Что это за яд? – На берегу проклятой реки. – Поваленное дерево. – Жажда. – Кайман. – Отчаянная борьба. – Победа. – Электрические угри. – Муки Тантала. – Прорванный мост. – В воде. – Естественный плот. – Вперед! – Последнее сражение. – Лассо. – Побежден. – Триумф и поражение. – Военный клич мундуруку. – Ужас Табира. – Первый труп. – Мститель. – Свободен. – Отдан на съедение диким зверям и муравьям. – Возвращение в усадьбу. – Беда.
 
   В обычных условиях Шарля не тяготила экваториальная жара. Он, подобно неграм и индейцам, мог идти сколько угодно под палящими лучами солнца, не опасаясь солнечного удара, постоянно висящего угрозой над каждым человеком белой расы в этих краях. Не боялся приступов лихорадки, которая для непривычного европейца является неизбежным следствием чрезмерного утомления. Он умел также очень долго обходиться без питья и без пищи. К несчастью, рана все это изменила.
   Молодой человек сразу утратил все проворство и ловкость хищного животного, всю свою удивительную выносливость, постоянно поддерживаемую подвижной жизнью и окружающими опасностями, и, если сохранял еще ясность мысли, то только благодаря невероятному усилию своей воли.
   Мучимый голодом и жаждой, невыносимо страдая от раны, окруженный со всех сторон, он все еще пытался бороться.
   Река текла почти по прямой линии вверх от места, где он увяз, но ниже течение ее казалось чрезвычайно извилистым.
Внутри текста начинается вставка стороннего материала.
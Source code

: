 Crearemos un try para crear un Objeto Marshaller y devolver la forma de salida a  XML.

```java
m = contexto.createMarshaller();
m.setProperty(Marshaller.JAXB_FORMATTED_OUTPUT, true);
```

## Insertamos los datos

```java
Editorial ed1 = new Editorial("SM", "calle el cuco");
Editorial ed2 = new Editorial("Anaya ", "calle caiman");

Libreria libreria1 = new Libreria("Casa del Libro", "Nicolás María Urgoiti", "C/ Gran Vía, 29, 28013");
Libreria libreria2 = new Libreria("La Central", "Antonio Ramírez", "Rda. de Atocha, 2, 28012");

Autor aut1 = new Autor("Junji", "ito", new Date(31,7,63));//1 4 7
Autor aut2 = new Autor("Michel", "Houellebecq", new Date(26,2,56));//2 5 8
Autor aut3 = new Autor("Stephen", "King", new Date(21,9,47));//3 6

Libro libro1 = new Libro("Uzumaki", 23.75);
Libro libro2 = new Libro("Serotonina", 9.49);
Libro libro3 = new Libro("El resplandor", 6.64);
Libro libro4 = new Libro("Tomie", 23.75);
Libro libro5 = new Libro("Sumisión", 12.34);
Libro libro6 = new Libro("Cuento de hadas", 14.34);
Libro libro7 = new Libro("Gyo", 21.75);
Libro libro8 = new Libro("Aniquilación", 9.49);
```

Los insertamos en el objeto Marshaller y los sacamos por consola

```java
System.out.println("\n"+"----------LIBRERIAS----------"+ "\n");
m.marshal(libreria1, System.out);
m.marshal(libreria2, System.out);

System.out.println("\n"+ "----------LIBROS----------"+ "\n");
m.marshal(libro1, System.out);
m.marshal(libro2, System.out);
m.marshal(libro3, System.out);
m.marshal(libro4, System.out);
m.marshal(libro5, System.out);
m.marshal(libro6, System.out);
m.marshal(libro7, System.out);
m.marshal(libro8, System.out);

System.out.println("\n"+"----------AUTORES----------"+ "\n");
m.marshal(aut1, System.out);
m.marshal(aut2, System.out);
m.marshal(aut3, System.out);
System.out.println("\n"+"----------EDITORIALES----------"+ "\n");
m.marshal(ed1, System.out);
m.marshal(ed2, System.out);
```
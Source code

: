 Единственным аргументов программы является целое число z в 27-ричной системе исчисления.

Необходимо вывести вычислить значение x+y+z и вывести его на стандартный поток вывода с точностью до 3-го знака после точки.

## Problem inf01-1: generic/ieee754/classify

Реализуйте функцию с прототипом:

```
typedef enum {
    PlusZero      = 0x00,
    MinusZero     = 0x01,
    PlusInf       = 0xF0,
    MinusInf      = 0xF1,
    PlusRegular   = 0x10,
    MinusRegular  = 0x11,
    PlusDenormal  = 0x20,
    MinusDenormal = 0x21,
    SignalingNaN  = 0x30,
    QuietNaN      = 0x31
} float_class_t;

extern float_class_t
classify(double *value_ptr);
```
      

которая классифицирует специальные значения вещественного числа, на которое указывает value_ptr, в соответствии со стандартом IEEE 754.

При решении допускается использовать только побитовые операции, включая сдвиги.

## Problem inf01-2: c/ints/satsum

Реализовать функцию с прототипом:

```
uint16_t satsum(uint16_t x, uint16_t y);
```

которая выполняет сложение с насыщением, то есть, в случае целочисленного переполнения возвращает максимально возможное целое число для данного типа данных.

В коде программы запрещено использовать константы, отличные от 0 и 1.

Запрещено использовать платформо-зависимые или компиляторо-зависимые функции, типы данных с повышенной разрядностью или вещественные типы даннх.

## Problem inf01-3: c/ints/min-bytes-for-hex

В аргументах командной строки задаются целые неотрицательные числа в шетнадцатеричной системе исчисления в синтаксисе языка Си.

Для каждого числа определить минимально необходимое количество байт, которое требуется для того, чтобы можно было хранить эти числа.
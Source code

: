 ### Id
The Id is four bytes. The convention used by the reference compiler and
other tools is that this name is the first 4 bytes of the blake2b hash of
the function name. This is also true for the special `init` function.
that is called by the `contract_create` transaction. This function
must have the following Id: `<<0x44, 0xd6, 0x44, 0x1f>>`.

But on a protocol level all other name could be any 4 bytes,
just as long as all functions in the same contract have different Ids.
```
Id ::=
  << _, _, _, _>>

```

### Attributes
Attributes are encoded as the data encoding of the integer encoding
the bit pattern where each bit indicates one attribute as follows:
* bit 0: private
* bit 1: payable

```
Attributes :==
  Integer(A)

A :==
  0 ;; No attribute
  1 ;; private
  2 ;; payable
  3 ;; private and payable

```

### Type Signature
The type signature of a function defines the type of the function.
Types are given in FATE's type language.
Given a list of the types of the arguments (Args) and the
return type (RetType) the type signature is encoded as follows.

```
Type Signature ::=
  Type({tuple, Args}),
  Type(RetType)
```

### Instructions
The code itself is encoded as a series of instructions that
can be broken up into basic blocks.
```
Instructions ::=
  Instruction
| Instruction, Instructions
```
Шарль не без основания полагал, что, спустившись вниз по течению, он сумеет найти место, где ил не успел еще скопиться в таком количестве.
   Он снова пошел, прокладывая себе дорогу между кустами, обрамлявшими берег реки, с трудом продвигаясь вперед и опираясь на палку. Левая рука его уже не могла удержать тесак, чтобы прорубить дорогу в чаще. Тернии и колючки разрывают его одежду и тело; лианы поминутно преграждают путь.
   Все как будто сговорилось против него. Но вот вздох облегчения вырвался, наконец, из его груди. Он увидел недавно поваленное грозою громадное дерево, перегородившее реку и как бы образовавшее собою мост. Не заботясь о том, что из этого может выйти дальше, Шарль решил во что бы то ни стало переправиться через эту проклятую реку; непреодолимый инстинкт, берущий верх даже над разумом, влечет его вперед.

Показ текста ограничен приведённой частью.